Me and Magpie nods and pilgrims on to our shack.
“Brotherly love seems to have come upon them,” says Magpie. “This town appears mild and full of loving thoughts. Next thing we know, Ike, these snake-hunters will be carrying autygraph albums and wish us to write—
If you love me as I love you
No knife can cut our love in two.
“And the bunk-house walls will be decorated with ‘Let Us Love Each Other’ mottoes. I wouldn’t be surprized to see ‘Hassayampa’ Harris kissing ‘Doughgod’ Smith.”
“That’s a fact,” I agrees. “She sure is a sweet-cider atmosphere. Next thing ye know they’ll be decorating horse-thieves’ graves. Do I seem to hear joy bells ringing, Magpie?”
“That’s ‘Dirty Shirt’ Jones, I’ll bet a dobie dollar,” says Magpie. “One, two, three! Nope, he ain’t drunk yet, Ike.”
Magpie was counting the clangs of a bell. Dirty Shirt uses that bell as a barometer. It hangs on the corner of the Mint Hall, about sixty yards from the door of Buck’s place, and the bell is a little bigger than a cow-bell.
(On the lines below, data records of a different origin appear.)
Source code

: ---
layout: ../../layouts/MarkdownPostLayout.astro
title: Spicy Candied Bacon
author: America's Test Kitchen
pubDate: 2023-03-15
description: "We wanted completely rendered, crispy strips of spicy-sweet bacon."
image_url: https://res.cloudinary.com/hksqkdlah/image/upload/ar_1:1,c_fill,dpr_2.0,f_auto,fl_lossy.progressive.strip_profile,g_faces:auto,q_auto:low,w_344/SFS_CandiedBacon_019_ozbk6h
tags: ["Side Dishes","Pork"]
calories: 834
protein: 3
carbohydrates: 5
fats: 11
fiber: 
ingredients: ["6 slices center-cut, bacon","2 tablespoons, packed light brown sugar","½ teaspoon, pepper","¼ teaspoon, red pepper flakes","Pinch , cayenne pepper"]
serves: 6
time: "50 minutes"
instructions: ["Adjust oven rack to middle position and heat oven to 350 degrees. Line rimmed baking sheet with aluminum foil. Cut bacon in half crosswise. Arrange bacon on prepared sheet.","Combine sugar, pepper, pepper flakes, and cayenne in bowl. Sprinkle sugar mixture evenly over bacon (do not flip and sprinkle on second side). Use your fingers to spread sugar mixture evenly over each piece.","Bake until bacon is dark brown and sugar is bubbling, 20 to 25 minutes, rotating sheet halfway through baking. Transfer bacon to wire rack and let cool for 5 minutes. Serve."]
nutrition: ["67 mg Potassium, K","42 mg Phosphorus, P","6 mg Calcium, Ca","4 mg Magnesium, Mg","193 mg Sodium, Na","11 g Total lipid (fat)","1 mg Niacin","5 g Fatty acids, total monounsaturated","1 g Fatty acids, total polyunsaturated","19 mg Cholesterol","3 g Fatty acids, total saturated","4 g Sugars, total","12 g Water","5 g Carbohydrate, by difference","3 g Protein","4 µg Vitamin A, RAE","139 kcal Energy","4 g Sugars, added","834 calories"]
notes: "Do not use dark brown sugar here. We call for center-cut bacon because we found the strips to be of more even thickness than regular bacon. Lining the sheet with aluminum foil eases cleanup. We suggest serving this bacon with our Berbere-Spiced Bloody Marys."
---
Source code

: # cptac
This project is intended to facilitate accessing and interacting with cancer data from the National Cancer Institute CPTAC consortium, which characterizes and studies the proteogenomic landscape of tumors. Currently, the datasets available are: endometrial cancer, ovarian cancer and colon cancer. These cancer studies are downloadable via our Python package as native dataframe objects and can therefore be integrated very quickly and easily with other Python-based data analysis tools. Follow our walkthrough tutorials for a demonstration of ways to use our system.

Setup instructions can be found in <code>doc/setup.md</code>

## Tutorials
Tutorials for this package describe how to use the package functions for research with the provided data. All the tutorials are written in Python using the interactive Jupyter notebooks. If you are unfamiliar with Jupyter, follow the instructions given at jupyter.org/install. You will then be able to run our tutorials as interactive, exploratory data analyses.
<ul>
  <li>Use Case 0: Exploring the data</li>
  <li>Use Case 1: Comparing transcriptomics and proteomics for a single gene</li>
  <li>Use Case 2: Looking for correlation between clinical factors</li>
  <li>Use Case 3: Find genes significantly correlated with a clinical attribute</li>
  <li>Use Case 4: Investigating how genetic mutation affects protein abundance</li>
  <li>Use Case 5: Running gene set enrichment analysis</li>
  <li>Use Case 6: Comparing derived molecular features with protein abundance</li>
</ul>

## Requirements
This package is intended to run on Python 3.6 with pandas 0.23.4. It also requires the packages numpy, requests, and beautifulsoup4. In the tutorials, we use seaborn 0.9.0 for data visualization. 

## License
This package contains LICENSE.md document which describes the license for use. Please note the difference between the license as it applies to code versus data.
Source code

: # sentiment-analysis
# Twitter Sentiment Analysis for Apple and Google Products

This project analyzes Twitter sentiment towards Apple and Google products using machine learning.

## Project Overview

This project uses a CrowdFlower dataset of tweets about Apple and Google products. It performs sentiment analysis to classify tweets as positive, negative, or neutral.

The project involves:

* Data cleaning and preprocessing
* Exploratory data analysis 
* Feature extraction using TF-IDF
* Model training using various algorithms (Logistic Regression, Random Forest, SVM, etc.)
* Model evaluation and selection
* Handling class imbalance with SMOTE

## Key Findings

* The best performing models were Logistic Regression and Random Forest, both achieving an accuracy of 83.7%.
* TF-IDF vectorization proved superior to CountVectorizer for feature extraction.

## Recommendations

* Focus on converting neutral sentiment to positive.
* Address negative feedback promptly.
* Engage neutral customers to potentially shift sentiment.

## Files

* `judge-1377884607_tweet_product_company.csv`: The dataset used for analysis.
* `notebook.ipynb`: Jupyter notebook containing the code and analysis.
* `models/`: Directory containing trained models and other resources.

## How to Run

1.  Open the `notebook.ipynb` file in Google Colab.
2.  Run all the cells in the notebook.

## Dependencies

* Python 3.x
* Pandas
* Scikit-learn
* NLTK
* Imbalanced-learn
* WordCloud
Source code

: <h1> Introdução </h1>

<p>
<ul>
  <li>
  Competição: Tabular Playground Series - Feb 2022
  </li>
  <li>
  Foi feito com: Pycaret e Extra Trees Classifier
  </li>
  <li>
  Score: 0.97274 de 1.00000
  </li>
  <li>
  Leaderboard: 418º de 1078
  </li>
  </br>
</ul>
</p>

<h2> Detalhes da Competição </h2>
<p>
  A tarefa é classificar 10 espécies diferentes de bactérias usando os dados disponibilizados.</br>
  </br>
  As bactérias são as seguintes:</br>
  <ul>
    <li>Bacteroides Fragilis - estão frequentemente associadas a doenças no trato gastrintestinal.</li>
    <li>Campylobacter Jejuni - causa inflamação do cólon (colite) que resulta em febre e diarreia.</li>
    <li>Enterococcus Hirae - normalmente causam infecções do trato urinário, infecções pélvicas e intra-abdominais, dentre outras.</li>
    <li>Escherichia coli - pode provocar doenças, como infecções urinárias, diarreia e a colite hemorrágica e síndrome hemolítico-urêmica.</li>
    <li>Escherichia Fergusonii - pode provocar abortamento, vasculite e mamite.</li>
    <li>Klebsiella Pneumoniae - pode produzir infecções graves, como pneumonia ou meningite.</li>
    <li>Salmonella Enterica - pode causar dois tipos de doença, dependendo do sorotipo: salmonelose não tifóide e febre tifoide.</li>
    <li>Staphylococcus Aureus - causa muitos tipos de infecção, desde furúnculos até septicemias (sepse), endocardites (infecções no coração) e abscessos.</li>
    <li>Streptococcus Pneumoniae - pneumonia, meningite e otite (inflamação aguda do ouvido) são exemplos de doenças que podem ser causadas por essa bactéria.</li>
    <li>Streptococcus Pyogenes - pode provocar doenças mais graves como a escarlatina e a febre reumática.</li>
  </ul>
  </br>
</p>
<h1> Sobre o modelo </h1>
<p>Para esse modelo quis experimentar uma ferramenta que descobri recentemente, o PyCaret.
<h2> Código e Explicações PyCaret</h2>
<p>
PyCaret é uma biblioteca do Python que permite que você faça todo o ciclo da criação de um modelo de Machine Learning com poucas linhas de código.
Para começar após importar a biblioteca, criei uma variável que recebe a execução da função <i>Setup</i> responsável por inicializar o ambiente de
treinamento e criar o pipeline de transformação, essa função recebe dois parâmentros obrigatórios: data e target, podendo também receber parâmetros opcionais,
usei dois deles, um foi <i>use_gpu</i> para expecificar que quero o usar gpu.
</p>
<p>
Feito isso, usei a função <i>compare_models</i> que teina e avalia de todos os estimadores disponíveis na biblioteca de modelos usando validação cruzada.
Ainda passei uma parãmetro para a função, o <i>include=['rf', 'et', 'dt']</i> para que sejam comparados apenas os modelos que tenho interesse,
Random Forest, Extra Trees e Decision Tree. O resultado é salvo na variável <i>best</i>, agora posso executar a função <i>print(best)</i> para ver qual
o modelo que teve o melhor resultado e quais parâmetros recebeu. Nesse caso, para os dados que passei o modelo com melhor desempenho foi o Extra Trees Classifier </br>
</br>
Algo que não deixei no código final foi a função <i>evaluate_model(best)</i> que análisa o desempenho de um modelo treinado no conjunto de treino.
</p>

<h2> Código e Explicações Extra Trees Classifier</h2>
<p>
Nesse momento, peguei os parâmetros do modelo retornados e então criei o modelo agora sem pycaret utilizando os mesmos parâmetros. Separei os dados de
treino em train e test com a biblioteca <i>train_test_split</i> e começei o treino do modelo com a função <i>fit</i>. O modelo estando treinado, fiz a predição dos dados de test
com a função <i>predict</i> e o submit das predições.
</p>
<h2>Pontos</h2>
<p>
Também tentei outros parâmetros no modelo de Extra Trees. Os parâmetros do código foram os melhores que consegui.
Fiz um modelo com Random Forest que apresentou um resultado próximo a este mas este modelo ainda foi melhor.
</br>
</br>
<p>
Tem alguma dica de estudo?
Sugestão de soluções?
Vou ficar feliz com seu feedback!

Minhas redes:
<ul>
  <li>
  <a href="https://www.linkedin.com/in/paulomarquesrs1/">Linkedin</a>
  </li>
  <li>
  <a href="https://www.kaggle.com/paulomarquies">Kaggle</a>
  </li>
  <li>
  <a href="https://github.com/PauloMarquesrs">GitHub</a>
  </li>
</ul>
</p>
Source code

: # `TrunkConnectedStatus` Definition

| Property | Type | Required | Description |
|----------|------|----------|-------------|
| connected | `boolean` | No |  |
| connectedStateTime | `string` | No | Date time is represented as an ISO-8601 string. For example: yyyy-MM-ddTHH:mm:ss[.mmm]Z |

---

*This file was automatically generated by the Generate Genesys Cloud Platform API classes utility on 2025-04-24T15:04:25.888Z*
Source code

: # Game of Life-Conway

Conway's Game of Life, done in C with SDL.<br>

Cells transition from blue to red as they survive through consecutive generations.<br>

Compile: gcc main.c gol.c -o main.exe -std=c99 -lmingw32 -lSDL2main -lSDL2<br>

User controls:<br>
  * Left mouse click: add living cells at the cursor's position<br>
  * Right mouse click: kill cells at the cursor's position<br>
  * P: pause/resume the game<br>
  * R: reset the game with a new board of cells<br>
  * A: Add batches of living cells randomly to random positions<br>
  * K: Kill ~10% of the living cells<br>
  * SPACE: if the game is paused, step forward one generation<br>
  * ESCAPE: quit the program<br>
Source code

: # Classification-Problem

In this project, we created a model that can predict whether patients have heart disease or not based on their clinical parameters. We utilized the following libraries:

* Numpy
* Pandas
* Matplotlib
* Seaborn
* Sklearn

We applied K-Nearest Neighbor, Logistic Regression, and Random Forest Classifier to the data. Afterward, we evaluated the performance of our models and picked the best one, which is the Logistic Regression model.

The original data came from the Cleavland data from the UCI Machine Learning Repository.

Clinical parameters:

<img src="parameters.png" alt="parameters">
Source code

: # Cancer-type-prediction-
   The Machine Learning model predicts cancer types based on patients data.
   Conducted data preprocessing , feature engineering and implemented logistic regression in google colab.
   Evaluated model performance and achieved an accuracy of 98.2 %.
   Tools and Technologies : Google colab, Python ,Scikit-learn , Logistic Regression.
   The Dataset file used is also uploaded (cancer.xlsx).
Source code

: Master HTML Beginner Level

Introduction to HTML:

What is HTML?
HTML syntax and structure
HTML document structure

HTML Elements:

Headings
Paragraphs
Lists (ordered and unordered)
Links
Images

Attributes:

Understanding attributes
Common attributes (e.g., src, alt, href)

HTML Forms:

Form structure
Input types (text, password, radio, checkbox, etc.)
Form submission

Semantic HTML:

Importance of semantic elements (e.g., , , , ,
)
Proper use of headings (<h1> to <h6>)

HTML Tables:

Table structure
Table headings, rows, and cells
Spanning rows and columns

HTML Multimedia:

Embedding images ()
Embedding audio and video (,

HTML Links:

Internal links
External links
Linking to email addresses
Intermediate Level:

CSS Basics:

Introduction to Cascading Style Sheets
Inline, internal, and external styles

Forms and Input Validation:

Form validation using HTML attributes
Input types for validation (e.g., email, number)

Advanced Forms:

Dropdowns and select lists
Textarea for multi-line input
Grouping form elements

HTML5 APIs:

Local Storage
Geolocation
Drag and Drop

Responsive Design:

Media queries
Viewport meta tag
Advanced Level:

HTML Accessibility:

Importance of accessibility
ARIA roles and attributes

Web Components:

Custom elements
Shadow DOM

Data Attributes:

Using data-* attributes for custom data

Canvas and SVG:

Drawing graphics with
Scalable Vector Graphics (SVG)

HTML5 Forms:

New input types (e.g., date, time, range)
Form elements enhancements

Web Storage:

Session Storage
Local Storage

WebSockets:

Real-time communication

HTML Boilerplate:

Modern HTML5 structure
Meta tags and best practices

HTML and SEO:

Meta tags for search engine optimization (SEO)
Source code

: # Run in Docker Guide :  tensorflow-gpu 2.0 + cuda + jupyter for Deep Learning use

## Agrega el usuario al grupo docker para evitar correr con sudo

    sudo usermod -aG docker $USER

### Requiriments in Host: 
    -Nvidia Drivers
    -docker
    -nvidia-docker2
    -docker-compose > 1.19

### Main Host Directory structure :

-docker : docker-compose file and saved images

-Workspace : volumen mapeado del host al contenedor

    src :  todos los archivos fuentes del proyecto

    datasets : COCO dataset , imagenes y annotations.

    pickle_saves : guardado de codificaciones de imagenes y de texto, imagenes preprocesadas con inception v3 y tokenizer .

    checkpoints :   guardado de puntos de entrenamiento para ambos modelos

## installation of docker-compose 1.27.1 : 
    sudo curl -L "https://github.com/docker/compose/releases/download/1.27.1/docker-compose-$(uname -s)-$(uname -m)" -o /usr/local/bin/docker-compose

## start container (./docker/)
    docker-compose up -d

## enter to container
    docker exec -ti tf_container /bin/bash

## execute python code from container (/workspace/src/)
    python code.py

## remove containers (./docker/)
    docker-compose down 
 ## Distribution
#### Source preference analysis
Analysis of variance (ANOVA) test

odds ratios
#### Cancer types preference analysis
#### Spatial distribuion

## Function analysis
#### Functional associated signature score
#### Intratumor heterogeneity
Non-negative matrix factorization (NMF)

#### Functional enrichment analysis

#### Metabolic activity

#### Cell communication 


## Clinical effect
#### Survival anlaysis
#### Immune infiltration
Any time Dirty misses one out of three shots with his Colt he’s drunk enough to quit. As long as he can ring her three times in a row he keeps on until he can’t.
Me and Magpie don’t no more than get settled when here comes old Judge Steele. The old pelican is full of enthusiasm mixed with a certain percentage of alcohol and he welcomes us home again.
“You gents sure came back for the crowning e-vent of our lives,” says he. “We welcome you home and likely we can use you.”